#### [Instructions to follow]
Gather all lines in the data that hold the string "servers".

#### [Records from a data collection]
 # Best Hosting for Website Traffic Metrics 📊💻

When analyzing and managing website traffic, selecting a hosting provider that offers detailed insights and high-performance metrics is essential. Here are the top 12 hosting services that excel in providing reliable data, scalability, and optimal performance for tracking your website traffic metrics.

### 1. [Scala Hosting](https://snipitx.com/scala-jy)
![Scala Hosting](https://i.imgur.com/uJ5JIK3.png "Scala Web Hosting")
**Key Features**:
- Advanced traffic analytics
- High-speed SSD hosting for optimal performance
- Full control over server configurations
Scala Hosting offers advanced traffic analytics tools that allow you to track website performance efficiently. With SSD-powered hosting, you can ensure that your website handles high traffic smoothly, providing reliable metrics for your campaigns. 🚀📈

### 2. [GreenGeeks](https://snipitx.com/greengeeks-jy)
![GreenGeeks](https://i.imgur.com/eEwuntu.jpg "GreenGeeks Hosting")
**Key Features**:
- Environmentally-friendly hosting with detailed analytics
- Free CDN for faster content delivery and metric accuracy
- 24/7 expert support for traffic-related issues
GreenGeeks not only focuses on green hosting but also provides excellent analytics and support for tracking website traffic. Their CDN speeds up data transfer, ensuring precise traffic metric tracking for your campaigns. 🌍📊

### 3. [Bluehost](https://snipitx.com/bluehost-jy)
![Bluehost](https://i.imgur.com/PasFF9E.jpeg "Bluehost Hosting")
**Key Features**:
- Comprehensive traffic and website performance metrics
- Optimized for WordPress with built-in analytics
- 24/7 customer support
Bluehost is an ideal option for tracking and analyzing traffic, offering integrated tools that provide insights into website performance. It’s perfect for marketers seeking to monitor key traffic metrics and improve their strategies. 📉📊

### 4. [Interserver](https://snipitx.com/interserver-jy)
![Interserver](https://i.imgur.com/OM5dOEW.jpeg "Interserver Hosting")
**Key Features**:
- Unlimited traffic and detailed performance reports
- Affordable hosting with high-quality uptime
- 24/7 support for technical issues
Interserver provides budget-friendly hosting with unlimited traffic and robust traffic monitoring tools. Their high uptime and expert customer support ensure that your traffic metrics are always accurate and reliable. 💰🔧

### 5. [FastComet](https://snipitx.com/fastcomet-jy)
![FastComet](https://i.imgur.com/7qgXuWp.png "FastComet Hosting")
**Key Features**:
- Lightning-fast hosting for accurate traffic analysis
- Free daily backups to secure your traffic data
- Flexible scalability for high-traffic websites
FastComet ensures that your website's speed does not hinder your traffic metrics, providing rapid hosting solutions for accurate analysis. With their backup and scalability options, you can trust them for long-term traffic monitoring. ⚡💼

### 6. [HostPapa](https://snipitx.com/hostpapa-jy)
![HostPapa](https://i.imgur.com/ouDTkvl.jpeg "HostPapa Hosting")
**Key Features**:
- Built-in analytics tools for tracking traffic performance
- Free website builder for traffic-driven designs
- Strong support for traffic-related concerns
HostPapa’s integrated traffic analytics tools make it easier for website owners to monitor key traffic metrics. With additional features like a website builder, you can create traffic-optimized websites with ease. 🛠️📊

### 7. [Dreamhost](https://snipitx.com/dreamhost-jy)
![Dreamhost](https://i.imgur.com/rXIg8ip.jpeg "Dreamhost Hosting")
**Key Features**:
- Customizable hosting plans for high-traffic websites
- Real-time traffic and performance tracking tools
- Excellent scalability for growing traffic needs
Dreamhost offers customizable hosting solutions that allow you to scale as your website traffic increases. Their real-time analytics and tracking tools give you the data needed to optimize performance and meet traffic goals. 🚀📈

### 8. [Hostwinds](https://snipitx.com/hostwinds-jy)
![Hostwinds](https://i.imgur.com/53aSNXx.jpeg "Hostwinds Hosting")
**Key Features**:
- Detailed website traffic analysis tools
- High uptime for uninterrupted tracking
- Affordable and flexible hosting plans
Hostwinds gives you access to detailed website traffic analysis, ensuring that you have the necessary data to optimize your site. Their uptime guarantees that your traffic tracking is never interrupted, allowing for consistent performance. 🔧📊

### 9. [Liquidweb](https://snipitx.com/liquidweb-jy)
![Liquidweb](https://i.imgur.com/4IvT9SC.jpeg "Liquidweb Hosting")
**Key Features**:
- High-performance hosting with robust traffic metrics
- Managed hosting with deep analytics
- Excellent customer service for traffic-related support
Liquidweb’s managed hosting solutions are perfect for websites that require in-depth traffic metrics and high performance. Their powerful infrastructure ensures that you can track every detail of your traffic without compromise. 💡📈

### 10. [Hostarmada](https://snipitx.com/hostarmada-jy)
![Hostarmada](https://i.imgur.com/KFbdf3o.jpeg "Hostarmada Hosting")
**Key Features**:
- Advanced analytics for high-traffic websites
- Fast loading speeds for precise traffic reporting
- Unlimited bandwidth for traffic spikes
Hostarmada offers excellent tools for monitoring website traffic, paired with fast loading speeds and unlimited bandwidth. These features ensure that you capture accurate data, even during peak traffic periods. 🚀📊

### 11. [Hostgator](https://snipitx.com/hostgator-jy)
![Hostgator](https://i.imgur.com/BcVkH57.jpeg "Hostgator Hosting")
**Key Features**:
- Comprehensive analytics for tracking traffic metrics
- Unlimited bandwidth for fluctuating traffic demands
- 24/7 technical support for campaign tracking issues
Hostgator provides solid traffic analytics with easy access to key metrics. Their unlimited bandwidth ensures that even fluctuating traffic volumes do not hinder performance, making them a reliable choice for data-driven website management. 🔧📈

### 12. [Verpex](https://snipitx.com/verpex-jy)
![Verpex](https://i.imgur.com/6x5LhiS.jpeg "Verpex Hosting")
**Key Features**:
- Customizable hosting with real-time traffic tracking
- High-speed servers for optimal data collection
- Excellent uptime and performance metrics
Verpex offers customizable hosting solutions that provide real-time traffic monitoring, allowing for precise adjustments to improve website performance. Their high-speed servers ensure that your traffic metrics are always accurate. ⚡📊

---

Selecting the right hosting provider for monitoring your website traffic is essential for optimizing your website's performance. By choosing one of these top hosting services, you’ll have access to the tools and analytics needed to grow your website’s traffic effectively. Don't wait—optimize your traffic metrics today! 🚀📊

#### [Your solution]
- High-speed servers for optimal data collection
Verpex offers customizable hosting solutions that provide real-time traffic monitoring, allowing for precise adjustments to improve website performance. Their high-speed servers ensure that your traffic metrics are always accurate. ⚡📊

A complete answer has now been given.